• _Work required_:
Starting from the first line, transcribe the whole listing exactly.

*** Opening of Input ***

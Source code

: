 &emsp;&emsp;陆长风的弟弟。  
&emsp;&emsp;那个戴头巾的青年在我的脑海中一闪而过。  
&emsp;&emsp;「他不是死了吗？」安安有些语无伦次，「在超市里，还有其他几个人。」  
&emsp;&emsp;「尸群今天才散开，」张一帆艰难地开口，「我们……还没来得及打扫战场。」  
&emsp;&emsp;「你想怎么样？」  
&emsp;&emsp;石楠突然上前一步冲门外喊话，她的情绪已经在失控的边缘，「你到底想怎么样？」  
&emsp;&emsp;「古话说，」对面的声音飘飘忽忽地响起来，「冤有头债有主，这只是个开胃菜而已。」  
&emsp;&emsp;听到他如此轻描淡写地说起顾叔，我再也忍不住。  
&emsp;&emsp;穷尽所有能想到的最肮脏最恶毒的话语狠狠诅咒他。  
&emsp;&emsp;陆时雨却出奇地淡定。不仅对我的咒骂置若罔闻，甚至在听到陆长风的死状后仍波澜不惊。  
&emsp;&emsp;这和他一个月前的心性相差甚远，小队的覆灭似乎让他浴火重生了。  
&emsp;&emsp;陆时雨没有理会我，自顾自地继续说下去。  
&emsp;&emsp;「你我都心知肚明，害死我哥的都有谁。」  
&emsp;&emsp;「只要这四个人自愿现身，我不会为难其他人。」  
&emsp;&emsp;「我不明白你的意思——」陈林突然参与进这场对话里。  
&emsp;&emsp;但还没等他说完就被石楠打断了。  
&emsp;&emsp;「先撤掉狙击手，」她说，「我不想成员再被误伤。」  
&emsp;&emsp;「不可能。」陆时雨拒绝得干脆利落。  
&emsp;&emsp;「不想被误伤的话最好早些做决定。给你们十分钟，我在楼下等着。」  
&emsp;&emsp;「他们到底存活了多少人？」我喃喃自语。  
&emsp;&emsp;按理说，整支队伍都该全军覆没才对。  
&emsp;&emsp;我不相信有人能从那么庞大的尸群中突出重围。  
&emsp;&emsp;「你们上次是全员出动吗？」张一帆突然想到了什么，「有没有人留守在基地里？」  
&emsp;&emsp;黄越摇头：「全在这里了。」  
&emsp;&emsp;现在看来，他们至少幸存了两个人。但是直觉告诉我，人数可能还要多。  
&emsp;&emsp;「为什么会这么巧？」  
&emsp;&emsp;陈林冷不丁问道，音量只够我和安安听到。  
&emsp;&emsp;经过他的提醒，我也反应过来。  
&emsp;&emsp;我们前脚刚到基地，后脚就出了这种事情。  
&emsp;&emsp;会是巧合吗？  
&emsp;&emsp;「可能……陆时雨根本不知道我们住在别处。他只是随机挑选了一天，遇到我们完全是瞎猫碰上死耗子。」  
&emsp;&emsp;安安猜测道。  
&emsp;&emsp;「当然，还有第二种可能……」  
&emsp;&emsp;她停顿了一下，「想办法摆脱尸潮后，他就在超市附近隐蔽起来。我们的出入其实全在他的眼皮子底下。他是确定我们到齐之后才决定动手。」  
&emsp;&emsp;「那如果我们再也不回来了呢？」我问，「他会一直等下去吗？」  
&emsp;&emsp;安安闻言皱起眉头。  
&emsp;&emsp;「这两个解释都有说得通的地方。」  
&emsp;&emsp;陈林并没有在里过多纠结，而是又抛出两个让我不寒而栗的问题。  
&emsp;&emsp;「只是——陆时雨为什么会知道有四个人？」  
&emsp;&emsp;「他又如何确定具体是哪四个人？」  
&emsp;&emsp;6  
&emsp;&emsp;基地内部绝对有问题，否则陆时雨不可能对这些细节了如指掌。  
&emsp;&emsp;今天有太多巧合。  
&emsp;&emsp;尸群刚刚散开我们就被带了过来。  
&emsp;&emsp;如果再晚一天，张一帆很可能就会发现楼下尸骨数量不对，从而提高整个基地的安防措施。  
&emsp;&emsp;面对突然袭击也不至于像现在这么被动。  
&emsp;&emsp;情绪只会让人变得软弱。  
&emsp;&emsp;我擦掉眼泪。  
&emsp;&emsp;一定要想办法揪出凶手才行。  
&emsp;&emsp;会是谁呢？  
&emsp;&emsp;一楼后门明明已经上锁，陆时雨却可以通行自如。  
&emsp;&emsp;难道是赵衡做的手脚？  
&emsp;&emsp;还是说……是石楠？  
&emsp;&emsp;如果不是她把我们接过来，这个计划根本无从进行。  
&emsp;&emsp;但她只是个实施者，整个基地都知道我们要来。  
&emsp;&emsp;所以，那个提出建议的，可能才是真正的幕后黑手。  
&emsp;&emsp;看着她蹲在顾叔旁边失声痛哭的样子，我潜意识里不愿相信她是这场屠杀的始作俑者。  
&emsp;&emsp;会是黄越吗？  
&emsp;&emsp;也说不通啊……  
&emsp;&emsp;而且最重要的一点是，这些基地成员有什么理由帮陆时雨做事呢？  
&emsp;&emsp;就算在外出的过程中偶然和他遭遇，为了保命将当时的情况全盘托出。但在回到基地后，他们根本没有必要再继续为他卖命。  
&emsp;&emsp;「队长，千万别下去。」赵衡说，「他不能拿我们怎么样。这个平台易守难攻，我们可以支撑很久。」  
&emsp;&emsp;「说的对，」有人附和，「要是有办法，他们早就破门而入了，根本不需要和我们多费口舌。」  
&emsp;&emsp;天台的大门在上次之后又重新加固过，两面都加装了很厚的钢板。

*** Close of Input ***

• _Answer_:
Source code

: &emsp;&emsp;陆长风的弟弟。  
&emsp;&emsp;那个戴头巾的青年在我的脑海中一闪而过。  
&emsp;&emsp;「他不是死了吗？」安安有些语无伦次，「在超市里，还有其他几个人。」  
&emsp;&emsp;「尸群今天才散开，」张一帆艰难地开口，「我们……还没来得及打扫战场。」  
&emsp;&emsp;「你想怎么样？」  
&emsp;&emsp;石楠突然上前一步冲门外喊话，她的情绪已经在失控的边缘，「你到底想怎么样？」  
&emsp;&emsp;「古话说，」对面的声音飘飘忽忽地响起来，「冤有头债有主，这只是个开胃菜而已。」  
&emsp;&emsp;听到他如此轻描淡写地说起顾叔，我再也忍不住。  
&emsp;&emsp;穷尽所有能想到的最肮脏最恶毒的话语狠狠诅咒他。  
&emsp;&emsp;陆时雨却出奇地淡定。不仅对我的咒骂置若罔闻，甚至在听到陆长风的死状后仍波澜不惊。  
&emsp;&emsp;这和他一个月前的心性相差甚远，小队的覆灭似乎让他浴火重生了。  
&emsp;&emsp;陆时雨没有理会我，自顾自地继续说下去。  
&emsp;&emsp;「你我都心知肚明，害死我哥的都有谁。」  
&emsp;&emsp;「只要这四个人自愿现身，我不会为难其他人。」  
&emsp;&emsp;「我不明白你的意思——」陈林突然参与进这场对话里。  
&emsp;&emsp;但还没等他说完就被石楠打断了。  
&emsp;&emsp;「先撤掉狙击手，」她说，「我不想成员再被误伤。」  
&emsp;&emsp;「不可能。」陆时雨拒绝得干脆利落。  
&emsp;&emsp;「不想被误伤的话最好早些做决定。给你们十分钟，我在楼下等着。」  
&emsp;&emsp;「他们到底存活了多少人？」我喃喃自语。  
&emsp;&emsp;按理说，整支队伍都该全军覆没才对。  
&emsp;&emsp;我不相信有人能从那么庞大的尸群中突出重围。  
&emsp;&emsp;「你们上次是全员出动吗？」张一帆突然想到了什么，「有没有人留守在基地里？」  
&emsp;&emsp;黄越摇头：「全在这里了。」  
&emsp;&emsp;现在看来，他们至少幸存了两个人。但是直觉告诉我，人数可能还要多。  
&emsp;&emsp;「为什么会这么巧？」  
&emsp;&emsp;陈林冷不丁问道，音量只够我和安安听到。  
&emsp;&emsp;经过他的提醒，我也反应过来。  
&emsp;&emsp;我们前脚刚到基地，后脚就出了这种事情。  
&emsp;&emsp;会是巧合吗？  
&emsp;&emsp;「可能……陆时雨根本不知道我们住在别处。他只是随机挑选了一天，遇到我们完全是瞎猫碰上死耗子。」  
&emsp;&emsp;安安猜测道。  
&emsp;&emsp;「当然，还有第二种可能……」  
&emsp;&emsp;她停顿了一下，「想办法摆脱尸潮后，他就在超市附近隐蔽起来。我们的出入其实全在他的眼皮子底下。他是确定我们到齐之后才决定动手。」  
&emsp;&emsp;「那如果我们再也不回来了呢？」我问，「他会一直等下去吗？」  
&emsp;&emsp;安安闻言皱起眉头。  
&emsp;&emsp;「这两个解释都有说得通的地方。」  
&emsp;&emsp;陈林并没有在里过多纠结，而是又抛出两个让我不寒而栗的问题。  
&emsp;&emsp;「只是——陆时雨为什么会知道有四个人？」  
&emsp;&emsp;「他又如何确定具体是哪四个人？」  
&emsp;&emsp;6  
&emsp;&emsp;基地内部绝对有问题，否则陆时雨不可能对这些细节了如指掌。  
&emsp;&emsp;今天有太多巧合。  
&emsp;&emsp;尸群刚刚散开我们就被带了过来。  
&emsp;&emsp;如果再晚一天，张一帆很可能就会发现楼下尸骨数量不对，从而提高整个基地的安防措施。  
&emsp;&emsp;面对突然袭击也不至于像现在这么被动。  
&emsp;&emsp;情绪只会让人变得软弱。  
&emsp;&emsp;我擦掉眼泪。  
&emsp;&emsp;一定要想办法揪出凶手才行。  
&emsp;&emsp;会是谁呢？  
&emsp;&emsp;一楼后门明明已经上锁，陆时雨却可以通行自如。  
&emsp;&emsp;难道是赵衡做的手脚？  
&emsp;&emsp;还是说……是石楠？  
&emsp;&emsp;如果不是她把我们接过来，这个计划根本无从进行。  
&emsp;&emsp;但她只是个实施者，整个基地都知道我们要来。  
&emsp;&emsp;所以，那个提出建议的，可能才是真正的幕后黑手。  
&emsp;&emsp;看着她蹲在顾叔旁边失声痛哭的样子，我潜意识里不愿相信她是这场屠杀的始作俑者。  
&emsp;&emsp;会是黄越吗？  
&emsp;&emsp;也说不通啊……  
&emsp;&emsp;而且最重要的一点是，这些基地成员有什么理由帮陆时雨做事呢？  
&emsp;&emsp;就算在外出的过程中偶然和他遭遇，为了保命将当时的情况全盘托出。但在回到基地后，他们根本没有必要再继续为他卖命。  
&emsp;&emsp;「队长，千万别下去。」赵衡说，「他不能拿我们怎么样。这个平台易守难攻，我们可以支撑很久。」  
&emsp;&emsp;「说的对，」有人附和，「要是有办法，他们早就破门而入了，根本不需要和我们多费口舌。」  
&emsp;&emsp;天台的大门在上次之后又重新加固过，两面都加装了很厚的钢板。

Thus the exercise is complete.